L’histoire du Festival est donc celle d’une grande continuité : elle a connu quatre directeurs seulement en cinquante ans, mais aussi une profonde évolution : le Festival est passé d’un centre unique (une seule troupe, un seul lieu) à une multitude de propositions artistiques. Face à cette mutation, la programmation se doit de créeer l’évènement qui peut advenir dans la cour d’Honneur (Dom Juan, Médée par Jacques Lassalle en 1983 et 2000) ou ailleurs (Pièces de Guerre d’Edward Bond, par Alain Françon en 1994 ; La Servante d’Olivier Py présentée 24 heures sur 24 au Gymnase Aubanel en 1995…) ou encore avec l’ouverture aux cultures étrangères, le Japon en 1994, la Russie en 1997, Taiwan et la Corée en 1998, l’Amérique latine en 1999, et les theatres de l’Europe de l’est en 2000 et 2001…

Chaque année, c’est donc un abondant menu qui est proposé …

On ne sait décompter exactement le nombre de spectateurs du Festival ; un habitué va voir plusieurs spectacles du « in » comme du « off » pendant son séjour. C’est un public nombreux, passionné et disponible car en vacances. à en examiner de plus près les comportements, il existe, en fait, plusieurs publics distincts qui ne vivent pas le festival au mê rythme. Chacun a sa perception de la ville et ses parcours propres. Il y a les habitués, les fidèles, voire les « pèlerins » qui organisent leur séjour à l’avance. Et à l’autre bout de l’échelle des comportements, les « flaneurs explorateurs » qui se laissent guider par l’instinct du moment. Certains ne fréquentent que le « in », d’autres que le « off », mais la plupart se concoctent des mélanges bien à eux. Le public discute, critique, critique les critiques, interroge et débat en fin de journée au verger Urbain V, au pied du palais des Papes, où il aime rencontrer les artistes présents. C’est un lieu de formation des spectateurs, apprentissage qui peut se faire aussi au long des séjours organisés par les CEMEA (l’institution du monde de l’enseignement qui aménage plusieurs formules d’accueil efficaces et appréciées pour des jeunes, ou des visiteurs étrangers) ; cette initiation se fait également à la diable, au hasard des rencontres du jour et des informations du moment.

Comment organiser son Festival ? Soit en lisant le programme et en réservant à l’avance des billets pour le festival lui-même (60% environ des places sont ainsi délivrées sur trois à quatre semaines avant le début du Festival).

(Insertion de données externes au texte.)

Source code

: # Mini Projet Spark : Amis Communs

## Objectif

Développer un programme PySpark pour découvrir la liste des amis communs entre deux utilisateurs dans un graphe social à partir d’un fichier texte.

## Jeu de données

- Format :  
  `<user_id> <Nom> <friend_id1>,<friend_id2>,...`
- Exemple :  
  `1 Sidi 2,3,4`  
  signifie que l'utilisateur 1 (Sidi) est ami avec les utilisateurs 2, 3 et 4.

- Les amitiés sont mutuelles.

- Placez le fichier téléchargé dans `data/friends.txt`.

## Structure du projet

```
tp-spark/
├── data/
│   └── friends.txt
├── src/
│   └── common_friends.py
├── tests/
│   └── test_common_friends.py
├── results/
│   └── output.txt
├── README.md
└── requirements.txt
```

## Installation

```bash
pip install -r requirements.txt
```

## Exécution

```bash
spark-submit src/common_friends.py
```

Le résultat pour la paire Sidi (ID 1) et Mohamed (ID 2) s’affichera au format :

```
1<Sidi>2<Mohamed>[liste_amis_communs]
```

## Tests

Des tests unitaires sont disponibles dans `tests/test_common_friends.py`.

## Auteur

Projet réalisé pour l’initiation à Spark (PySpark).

Soit en partageant le plaisir de la découverte, entre amis, d’un spectacle déniché dans un lieu du « off ».

Pour les professionnels (français et étrangers), il existe des lieux de rencontre. D’abord, le quartier général du Festival lui-meme, où se déroulent chaque matin, les conférences de presse présentant les spectacles. La Maison du Théatre à Saint-Louis d’Avignon ensuite, qui offre, dans la journée, un programme de rencontres, de colloques, d’étude, où tous les aspects de l’activité professionnelle du théatre et de la danse sont évoqués : économiques, politiques, artistiques, techniques, juridiques, etc. C’est ainsi (et sous l’impulsion de Jean Vilar lui-même depuis 1964) qu’Avignon est devenu aussi le rendez-vous des professionnels, un lieu de réflexion, d’élaboration et de décision de politique culturelle.